The night before the adoption, Ford told the Diffenbaughs a story—about when he met his biological parents. He had prayed every night to meet them, ever since he was 7 and realized he had never known them. He was 17 when he finally did.
“I thought it was going to be like the movies—hugs and smiles,” he says. “But it didn’t feel right. My biological mom was crying. My dad was trying to pick up where they left off. I was kind of sick to my stomach. I wasn’t connected to these people. There was no bond.”
He says he felt like he had wasted a lot of prayer on something that wasn’t meant to be. When he met the Diffenbaughs, he says it felt like family from day one.
“People say you can’t choose your family, but you can. I got to choose a good one.
“I have a million stories about how messed up the [foster care] system is and how crazy it was, but I would never give up the many years in foster care to be born in my biological family. Because I would have never have met the Diffenbaughs, gotten involved in weightlifting, chased the Olympic dream. It was sometimes rough for me, but it made me who I am today. I’m grateful. I’m excited to see what the future holds for us.”
A family affairOn the third floor of Superior Court in Monterey, the Diffenbaughs and their lawyer wait for instruction in the empty courtroom of Judge Elisabeth K. Mineta.
Outside, in the hallway, criminal and family law attorney Kimberly Barnett sits awaiting the start of her own business elsewhere.
“Adoptions don’t take long. This part, at least,” she says. “Sometimes the judge takes pictures. It’s like a birthday.”
But she says she hasn’t seen many adult adoptions at all.
Inside the courtroom, the family sits together, Ford in the middle.
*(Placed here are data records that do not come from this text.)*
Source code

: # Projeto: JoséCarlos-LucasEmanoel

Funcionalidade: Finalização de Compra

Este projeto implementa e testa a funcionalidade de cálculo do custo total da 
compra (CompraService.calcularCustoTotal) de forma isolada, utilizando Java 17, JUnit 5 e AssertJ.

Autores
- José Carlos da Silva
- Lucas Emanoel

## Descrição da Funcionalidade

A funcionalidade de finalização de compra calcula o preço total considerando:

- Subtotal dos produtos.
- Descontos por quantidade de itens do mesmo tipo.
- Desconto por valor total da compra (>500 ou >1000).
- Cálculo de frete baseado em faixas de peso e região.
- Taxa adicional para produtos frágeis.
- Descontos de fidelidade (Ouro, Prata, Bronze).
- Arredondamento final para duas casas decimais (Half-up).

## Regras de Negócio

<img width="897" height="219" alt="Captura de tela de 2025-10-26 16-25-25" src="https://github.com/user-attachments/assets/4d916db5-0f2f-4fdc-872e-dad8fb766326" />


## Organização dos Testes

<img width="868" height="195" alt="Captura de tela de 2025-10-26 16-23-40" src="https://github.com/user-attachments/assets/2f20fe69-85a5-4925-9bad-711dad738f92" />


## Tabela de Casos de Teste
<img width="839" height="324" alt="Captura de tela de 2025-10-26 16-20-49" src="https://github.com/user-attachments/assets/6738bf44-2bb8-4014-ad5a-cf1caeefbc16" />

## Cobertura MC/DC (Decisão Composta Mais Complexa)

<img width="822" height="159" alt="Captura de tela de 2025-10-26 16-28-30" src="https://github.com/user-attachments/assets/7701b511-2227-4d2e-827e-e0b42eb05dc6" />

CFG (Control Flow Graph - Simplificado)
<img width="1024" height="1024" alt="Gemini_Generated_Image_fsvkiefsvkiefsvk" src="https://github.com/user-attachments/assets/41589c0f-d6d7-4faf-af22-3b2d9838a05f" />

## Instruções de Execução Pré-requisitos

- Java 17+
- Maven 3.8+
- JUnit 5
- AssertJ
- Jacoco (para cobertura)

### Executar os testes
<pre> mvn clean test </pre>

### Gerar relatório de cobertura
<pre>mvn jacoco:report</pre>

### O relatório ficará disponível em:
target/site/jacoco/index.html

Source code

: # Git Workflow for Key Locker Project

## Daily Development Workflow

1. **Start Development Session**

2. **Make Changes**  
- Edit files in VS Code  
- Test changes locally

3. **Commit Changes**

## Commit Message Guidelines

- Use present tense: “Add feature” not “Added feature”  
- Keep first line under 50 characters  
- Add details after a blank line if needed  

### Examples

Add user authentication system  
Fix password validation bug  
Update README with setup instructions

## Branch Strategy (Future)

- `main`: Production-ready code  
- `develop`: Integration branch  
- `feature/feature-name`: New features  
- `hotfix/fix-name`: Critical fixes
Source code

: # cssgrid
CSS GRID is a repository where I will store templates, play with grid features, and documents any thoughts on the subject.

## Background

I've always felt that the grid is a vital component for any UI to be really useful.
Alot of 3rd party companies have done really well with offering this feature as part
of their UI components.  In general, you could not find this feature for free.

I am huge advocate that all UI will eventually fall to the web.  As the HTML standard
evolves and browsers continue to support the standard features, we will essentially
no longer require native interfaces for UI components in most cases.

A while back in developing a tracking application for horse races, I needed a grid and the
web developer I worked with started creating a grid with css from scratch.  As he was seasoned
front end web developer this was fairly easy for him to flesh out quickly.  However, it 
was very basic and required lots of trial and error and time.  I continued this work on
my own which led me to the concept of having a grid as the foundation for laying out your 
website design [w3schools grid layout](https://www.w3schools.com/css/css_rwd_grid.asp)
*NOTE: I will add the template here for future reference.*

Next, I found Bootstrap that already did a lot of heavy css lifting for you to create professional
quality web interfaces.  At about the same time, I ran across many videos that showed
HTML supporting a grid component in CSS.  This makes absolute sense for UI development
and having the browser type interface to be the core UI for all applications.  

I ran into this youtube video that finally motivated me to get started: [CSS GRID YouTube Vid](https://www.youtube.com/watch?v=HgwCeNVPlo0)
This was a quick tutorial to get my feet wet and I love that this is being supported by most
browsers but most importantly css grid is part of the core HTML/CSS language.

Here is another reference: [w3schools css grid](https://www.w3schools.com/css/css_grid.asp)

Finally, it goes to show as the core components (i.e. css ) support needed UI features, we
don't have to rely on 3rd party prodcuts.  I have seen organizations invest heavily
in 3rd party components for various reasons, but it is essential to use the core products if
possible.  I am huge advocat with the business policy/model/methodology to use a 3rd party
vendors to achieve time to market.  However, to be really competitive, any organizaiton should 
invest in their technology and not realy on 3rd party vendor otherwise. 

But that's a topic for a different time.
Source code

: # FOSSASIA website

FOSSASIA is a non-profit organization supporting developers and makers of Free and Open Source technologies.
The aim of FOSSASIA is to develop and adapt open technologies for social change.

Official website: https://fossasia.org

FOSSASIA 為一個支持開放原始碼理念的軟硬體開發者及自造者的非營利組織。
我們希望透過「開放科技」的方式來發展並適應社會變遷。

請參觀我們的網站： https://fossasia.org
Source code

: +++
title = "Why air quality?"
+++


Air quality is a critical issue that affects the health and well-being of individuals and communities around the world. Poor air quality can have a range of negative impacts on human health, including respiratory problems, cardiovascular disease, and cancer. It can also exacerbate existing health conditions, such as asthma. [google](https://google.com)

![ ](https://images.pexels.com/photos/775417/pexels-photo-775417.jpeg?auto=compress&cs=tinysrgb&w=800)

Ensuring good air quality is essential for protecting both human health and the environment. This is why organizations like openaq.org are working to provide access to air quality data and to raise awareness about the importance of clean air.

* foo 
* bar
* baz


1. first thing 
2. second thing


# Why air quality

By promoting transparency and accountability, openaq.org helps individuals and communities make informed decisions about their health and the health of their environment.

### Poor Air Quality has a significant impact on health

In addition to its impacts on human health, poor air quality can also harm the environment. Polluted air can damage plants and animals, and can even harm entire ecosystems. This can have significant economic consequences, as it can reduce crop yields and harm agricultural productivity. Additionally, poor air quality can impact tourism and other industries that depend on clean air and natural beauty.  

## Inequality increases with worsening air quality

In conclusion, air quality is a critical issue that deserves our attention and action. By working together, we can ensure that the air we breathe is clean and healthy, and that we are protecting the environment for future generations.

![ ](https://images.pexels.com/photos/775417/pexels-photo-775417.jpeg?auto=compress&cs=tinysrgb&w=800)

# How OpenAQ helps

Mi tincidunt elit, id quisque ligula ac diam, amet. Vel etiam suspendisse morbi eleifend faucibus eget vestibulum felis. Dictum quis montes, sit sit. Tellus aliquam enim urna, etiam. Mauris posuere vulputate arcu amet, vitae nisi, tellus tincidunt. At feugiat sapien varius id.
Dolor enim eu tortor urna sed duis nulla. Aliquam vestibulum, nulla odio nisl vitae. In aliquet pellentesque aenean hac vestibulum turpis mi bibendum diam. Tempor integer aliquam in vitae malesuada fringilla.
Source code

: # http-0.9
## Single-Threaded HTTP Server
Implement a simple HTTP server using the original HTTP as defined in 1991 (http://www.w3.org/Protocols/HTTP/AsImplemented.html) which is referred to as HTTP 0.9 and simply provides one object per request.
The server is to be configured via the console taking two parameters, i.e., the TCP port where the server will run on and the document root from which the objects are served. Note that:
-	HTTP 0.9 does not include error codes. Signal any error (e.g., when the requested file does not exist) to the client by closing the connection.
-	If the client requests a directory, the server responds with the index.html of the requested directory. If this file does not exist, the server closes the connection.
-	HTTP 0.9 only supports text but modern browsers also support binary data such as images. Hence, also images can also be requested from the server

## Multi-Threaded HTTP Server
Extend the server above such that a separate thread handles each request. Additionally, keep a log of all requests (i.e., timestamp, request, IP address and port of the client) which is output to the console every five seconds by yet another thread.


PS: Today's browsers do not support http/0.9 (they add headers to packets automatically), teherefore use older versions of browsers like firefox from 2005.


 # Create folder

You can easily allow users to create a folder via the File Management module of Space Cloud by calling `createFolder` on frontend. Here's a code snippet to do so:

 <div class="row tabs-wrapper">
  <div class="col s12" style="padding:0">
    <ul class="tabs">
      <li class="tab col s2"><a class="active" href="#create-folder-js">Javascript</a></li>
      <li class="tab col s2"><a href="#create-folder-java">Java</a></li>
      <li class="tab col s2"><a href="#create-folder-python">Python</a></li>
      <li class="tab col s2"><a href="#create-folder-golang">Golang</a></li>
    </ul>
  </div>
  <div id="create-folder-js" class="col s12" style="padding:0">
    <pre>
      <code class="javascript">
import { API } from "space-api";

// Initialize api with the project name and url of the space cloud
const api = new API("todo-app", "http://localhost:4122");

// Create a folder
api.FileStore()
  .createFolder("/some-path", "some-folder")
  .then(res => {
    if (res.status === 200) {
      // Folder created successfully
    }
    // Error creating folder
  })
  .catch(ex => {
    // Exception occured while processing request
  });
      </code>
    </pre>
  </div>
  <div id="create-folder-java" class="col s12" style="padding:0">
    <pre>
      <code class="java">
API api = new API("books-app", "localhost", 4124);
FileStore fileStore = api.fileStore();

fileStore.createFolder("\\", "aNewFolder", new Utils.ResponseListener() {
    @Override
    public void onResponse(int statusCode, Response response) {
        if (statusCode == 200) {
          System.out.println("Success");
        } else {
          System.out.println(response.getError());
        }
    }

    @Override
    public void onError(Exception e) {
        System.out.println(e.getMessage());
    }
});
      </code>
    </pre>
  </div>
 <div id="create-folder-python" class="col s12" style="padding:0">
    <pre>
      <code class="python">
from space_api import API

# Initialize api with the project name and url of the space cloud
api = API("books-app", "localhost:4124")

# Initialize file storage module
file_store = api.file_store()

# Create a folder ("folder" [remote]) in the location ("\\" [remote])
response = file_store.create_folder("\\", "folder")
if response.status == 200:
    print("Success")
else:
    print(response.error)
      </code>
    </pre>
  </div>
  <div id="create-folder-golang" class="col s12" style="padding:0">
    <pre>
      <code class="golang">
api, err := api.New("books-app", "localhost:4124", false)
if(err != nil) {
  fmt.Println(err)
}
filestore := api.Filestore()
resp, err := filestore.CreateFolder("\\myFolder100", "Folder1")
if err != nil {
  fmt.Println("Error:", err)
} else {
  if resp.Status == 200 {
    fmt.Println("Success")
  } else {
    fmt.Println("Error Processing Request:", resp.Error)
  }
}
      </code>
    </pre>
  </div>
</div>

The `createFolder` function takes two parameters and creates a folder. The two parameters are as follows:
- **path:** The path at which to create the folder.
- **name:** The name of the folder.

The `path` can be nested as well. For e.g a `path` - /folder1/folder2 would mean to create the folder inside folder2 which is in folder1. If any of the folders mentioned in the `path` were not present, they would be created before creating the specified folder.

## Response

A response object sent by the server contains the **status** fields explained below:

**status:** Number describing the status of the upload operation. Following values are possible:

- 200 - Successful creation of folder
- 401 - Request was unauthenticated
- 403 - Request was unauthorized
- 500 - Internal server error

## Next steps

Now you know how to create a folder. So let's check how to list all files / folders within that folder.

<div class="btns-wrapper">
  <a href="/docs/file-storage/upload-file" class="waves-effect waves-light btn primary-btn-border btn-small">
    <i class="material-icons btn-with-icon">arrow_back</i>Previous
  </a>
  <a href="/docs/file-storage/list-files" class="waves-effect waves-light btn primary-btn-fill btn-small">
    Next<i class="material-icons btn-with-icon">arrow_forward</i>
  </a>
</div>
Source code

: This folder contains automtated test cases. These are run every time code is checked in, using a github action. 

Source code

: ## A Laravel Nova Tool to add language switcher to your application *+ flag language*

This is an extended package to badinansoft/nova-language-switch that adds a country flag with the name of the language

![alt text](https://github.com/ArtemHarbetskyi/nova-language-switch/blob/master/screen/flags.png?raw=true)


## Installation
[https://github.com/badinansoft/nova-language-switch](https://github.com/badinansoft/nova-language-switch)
The family he has known since he was 16 surrounds him. The bailiff comes and invites them to walk through a door beside the bench.
They file through, walk down a hallway, and into Mineta’s spacious office. She’s dressed in a suit. No robe. She invites them to sit at a conference table.
“This is my favorite part of the week,” she tells them.
Surveying each member, she chats amiably. She asks PK what he does, then Vanessa.
“I’m a writer,” Vanessa says.
“Trashy novels?” the judge asks.
“Not really.”
“Oh, that’s my favorite kind. The fluffier the better.”
The judge says she has a 21-year-old son, that she’s been on the bench for five years, that much of a young person’s quality of life depends on the quality of adults around them.
(The Diffenbaughs’ other foster son, Tre’von, just graduated from NYU on a Gates Millennium and AnBryce Scholarship, where he studied genetics first, then theater with a minor in Hebrew so that he could read the original Bible.)
The judge writes on stapled forms as she talks. Then she stops writing and announces: “You are officially a family.”
They looked surprised. That’s it?
They hug and smile. Pictures are taken. Miles, the 7-year-old, says to all, “I didn’t get to hear the sledgehammer bang.”
Everyone laughs.
They file out of the office and down the hallway to the nondescript Family Court Services office, lined with file cabinets, abutted by cubicles, lit overhead by fluorescent lights.
More papers are filled out. On one of them, Donovan lists Diffenbaugh as his middle name.
Then they all walk down the steps of the courthouse and through the door to the outside, a family officially one member bigger, the proof of that union on a few sheets of paper Vanessa holds gingerly yet firmly in her hand.